Excerpts from a dataset
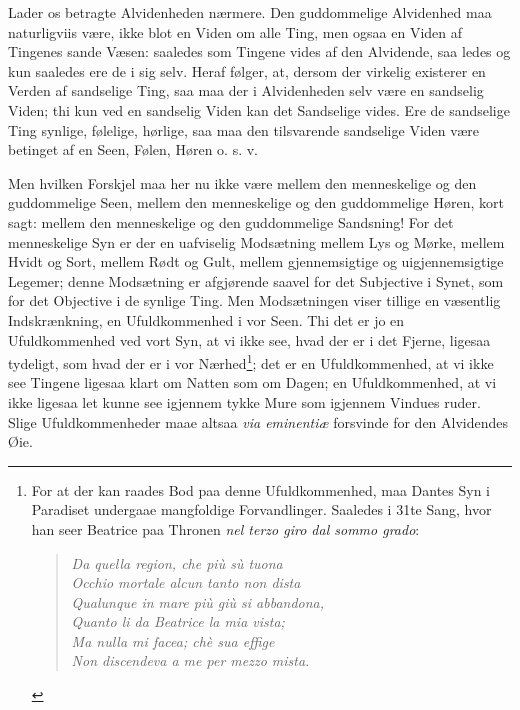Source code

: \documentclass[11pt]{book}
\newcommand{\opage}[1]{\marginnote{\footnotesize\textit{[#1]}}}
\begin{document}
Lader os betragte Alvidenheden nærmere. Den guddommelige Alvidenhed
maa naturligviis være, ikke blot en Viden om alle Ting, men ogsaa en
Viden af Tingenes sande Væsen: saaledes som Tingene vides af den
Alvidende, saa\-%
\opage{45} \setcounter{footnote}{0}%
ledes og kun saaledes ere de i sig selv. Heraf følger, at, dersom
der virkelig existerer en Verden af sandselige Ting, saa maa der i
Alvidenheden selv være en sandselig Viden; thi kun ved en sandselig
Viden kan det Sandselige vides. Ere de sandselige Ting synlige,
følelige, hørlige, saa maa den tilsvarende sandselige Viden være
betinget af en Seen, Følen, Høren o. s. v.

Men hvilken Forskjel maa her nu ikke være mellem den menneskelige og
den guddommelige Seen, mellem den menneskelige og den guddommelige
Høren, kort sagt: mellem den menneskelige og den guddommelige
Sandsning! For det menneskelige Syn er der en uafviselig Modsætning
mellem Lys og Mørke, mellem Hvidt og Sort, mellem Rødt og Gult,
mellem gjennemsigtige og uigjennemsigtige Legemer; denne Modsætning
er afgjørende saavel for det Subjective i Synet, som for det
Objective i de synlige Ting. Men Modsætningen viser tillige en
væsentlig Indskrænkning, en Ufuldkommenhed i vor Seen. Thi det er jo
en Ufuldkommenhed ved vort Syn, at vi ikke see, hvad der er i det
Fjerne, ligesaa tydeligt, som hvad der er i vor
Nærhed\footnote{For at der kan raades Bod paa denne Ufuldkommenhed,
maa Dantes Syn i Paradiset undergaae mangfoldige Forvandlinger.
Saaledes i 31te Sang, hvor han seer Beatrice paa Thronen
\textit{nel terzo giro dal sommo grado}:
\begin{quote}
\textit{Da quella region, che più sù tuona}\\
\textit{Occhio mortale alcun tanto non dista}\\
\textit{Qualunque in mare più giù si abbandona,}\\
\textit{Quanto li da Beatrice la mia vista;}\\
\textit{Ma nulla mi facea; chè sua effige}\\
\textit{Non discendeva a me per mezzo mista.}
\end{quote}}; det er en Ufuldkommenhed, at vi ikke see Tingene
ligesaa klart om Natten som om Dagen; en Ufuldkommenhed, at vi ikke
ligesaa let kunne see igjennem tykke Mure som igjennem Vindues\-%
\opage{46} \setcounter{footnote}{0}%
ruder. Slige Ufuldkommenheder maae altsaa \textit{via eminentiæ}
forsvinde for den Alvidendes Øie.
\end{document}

--

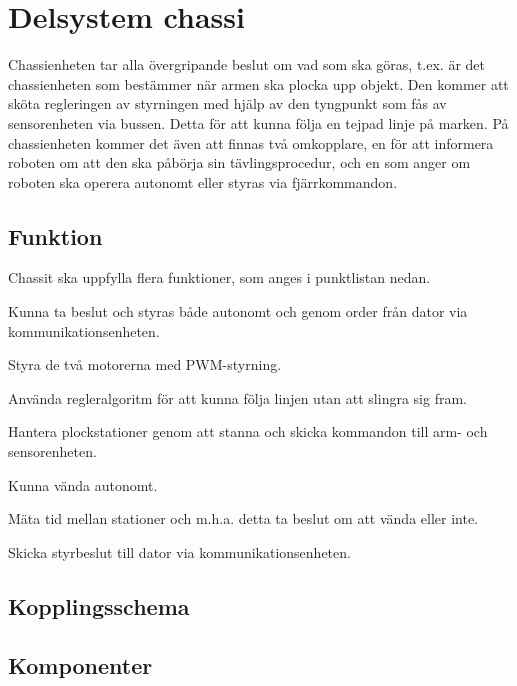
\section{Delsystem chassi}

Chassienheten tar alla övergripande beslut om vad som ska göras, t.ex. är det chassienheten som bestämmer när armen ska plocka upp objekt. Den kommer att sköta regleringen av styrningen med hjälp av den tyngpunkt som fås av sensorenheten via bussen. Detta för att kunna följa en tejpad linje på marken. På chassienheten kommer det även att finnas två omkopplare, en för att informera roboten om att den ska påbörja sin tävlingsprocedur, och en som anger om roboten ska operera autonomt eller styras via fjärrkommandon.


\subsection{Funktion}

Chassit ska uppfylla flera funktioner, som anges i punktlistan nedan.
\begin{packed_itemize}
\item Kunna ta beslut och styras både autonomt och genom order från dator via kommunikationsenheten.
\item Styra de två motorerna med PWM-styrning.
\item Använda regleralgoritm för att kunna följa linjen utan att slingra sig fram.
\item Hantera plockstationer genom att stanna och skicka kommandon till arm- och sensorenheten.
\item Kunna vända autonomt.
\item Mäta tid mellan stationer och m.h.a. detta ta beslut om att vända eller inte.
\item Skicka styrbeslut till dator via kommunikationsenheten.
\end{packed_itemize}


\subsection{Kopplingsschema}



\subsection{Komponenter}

---

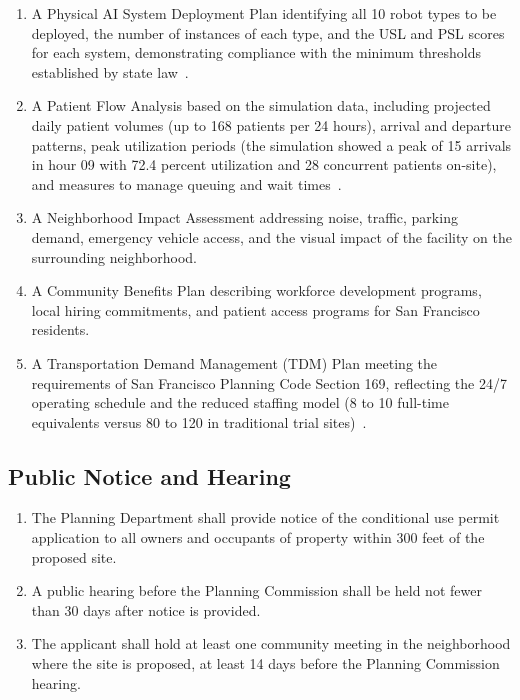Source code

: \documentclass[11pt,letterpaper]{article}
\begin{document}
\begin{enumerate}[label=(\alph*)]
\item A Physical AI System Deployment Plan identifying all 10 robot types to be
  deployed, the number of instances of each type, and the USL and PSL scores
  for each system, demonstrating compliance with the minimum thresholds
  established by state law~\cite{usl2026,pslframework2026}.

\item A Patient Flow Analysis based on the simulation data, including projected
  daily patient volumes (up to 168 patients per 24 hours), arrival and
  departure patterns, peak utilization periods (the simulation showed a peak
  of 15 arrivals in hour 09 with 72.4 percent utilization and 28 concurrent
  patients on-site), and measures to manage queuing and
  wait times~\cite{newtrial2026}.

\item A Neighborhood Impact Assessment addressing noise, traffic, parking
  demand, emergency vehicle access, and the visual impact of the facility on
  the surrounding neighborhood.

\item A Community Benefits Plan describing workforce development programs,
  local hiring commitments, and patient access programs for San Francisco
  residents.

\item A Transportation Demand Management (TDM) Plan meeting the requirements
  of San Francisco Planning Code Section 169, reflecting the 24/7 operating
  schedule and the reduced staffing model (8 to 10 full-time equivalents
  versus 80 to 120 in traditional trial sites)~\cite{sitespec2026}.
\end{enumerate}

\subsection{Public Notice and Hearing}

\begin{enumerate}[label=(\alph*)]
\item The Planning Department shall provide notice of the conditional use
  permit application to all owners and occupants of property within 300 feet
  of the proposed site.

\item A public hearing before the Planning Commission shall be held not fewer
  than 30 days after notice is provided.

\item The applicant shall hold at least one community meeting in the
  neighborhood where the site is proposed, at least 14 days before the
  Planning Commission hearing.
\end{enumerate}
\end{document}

> **Exercise**: Go through the data and gather every line that holds "menneskelige".

> **Output**:
Men hvilken Forskjel maa her nu ikke være mellem den menneskelige og
den guddommelige Seen, mellem den menneskelige og den guddommelige
Høren, kort sagt: mellem den menneskelige og den guddommelige
Sandsning! For det menneskelige Syn er der en uafviselig Modsætning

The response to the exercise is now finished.